BALDWIN: So, while some wealthy parents cheated the system, here's one grad for you. Tupac Mosley played by all the rules and beat it in a big way. The Tennessee high school valedictorian earned $3 million -- $3 million -- in scholarships and did much of it while homeless. Mosley is heading to Tennessee State to study electrical engineering. And when asked about achieving his 4.3 GPA with so much against him, he tried to turn the spotlight away from himself.


TUPAC MOSLEY, VALEDICTORIAN WHO WAS HOMELESS: A lot of people say the strength came from within myself, but I honestly would like to give more credit to all of those around me, all the people at school, my family members, my friends. They all have been a great support to me.


BALDWIN: Tupac has never met Elbie Seibert, but they have a lot in common. Seibert also top of his class, made history as the first-ever student at his Idaho high school to attend an ivy league university. He will be going to Brown on a full ride from four scholarships. But Seibert missed giving his valedictorian speech at graduation because his dad, a janitor, passed away from bladder cancer. Seibert helped care for him in his final months and Seibert's mother suffers from cerebral palsy.

But he wrote in a CNN piece, that he, quote, never saw my circumstances as forms of adversity. Instead, Seibert thanks his parents for shaping him into the man he is today. And thanks, is exactly what Erica Alfaro gave to her parents through this photo. The daughter of immigrant field workers, a former teen mom, a former high school dropout and domestic abuse survivor, she just earned her master's degree in education from San Diego State. It took her a couple of extra years, but she says what drove her forward was a conversation with her mom.

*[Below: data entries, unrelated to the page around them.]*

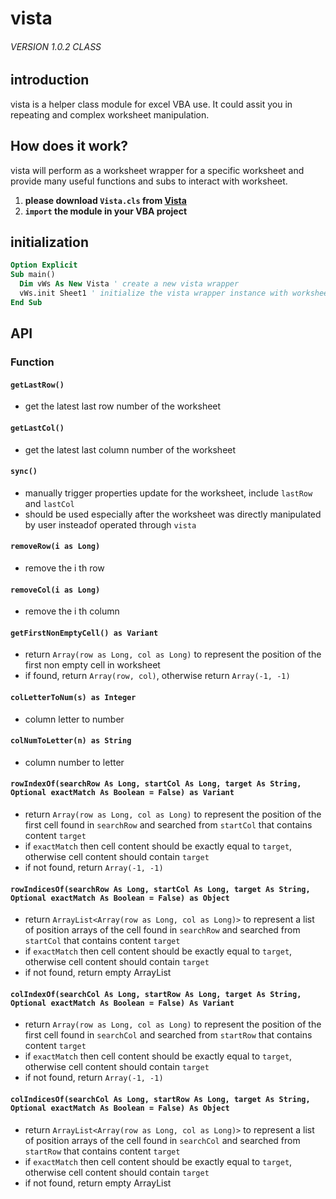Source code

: # vista

###### VERSION 1.0.2 CLASS

## introduction

vista is a helper class module for excel VBA use. It could assit you in repeating and complex worksheet manipulation.

## How does it work?

vista will perform as a worksheet wrapper for a specific worksheet and provide many useful functions and subs to interact with worksheet.

1. **please download `Vista.cls` from [Vista](https://gist.github.com/1846689910/f1767e08f081bb11a9fc2a8d35018166)**
2. **`import` the module in your VBA project**

## initialization

```vb
Option Explicit
Sub main()
  Dim vWs As New Vista ' create a new vista wrapper
  vWs.init Sheet1 ' initialize the vista wrapper instance with worksheet
End Sub
```

## API

### Function

#### `getLastRow()`

- get the latest last row number of the worksheet

#### `getLastCol()`

- get the latest last column number of the worksheet

#### `sync()`

- manually trigger properties update for the worksheet, include `lastRow` and `lastCol`
- should be used especially after the worksheet was directly manipulated by user insteadof operated through `vista`

#### `removeRow(i as Long)`

- remove the i th row

#### `removeCol(i as Long)`

- remove the i th column

#### `getFirstNonEmptyCell() as Variant`

- return `Array(row as Long, col as Long)` to represent the position of the first non empty cell in worksheet
- if found, return `Array(row, col)`, otherwise return `Array(-1, -1)`

#### `colLetterToNum(s) as Integer`

- column letter to number

#### `colNumToLetter(n) as String`

- column number to letter

#### `rowIndexOf(searchRow As Long, startCol As Long, target As String, Optional exactMatch As Boolean = False) as Variant`
- return `Array(row as Long, col as Long)` to represent the position of the first cell found in `searchRow` and searched from `startCol` that contains content `target`
- if `exactMatch` then cell content should be exactly equal to `target`, otherwise cell content should contain `target`
- if not found, return `Array(-1, -1)`

#### `rowIndicesOf(searchRow As Long, startCol As Long, target As String, Optional exactMatch As Boolean = False) as Object`
- return `ArrayList<Array(row as Long, col as Long)>` to represent a list of position arrays of the cell found in `searchRow` and searched from `startCol` that contains content `target`
- if `exactMatch` then cell content should be exactly equal to `target`, otherwise cell content should contain `target`
- if not found, return empty ArrayList

#### `colIndexOf(searchCol As Long, startRow As Long, target As String, Optional exactMatch As Boolean = False) As Variant`
- return `Array(row as Long, col as Long)` to represent the position of the first cell found in `searchCol` and searched from `startRow` that contains content `target`
- if `exactMatch` then cell content should be exactly equal to `target`, otherwise cell content should contain `target`
- if not found, return `Array(-1, -1)`

#### `colIndicesOf(searchCol As Long, startRow As Long, target As String, Optional exactMatch As Boolean = False) As Object`
- return `ArrayList<Array(row as Long, col as Long)>` to represent a list of position arrays of the cell found in `searchCol` and searched from `startRow` that contains content `target`
- if `exactMatch` then cell content should be exactly equal to `target`, otherwise cell content should contain `target`
- if not found, return empty ArrayList


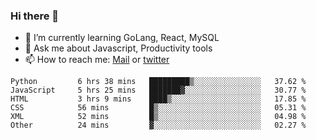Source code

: ### Hi there 👋

- 🌱 I’m currently learning GoLang, React, MySQL
- 💬 Ask me about Javascript, Productivity tools 
- 📫 How to reach me: [Mail](mailto:kvaishak47@gmail.com) or [twitter](https://twitter.com/kvaish4k)

<!--START_SECTION:waka-->

```text
Python         6 hrs 38 mins   █████████▒░░░░░░░░░░░░░░░   37.62 %
JavaScript     5 hrs 25 mins   ███████▓░░░░░░░░░░░░░░░░░   30.77 %
HTML           3 hrs 9 mins    ████▒░░░░░░░░░░░░░░░░░░░░   17.85 %
CSS            56 mins         █▒░░░░░░░░░░░░░░░░░░░░░░░   05.31 %
XML            52 mins         █▒░░░░░░░░░░░░░░░░░░░░░░░   04.98 %
Other          24 mins         ▓░░░░░░░░░░░░░░░░░░░░░░░░   02.27 %
```

<!--END_SECTION:waka-->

ERICA ALFARO, GRADUATE: And that memory was very powerful. Because the day that I went to work with my mom, when I told her that I was tired, she said, this is our life. The only people that have a good life are the ones that have a good education.


BALDWIN: So a massive heartfelt congratulations on this Friday to Erica and Elbie and Tupac. There are so, so many others we wanted to profile. These are exceptional students giving us all a refresher course on what perseverance can achieve.

I'm Brooke Baldwin. Have wonderful weekends. Let's go to Washington. "THE LEAD" with Jake Tapper starts right now.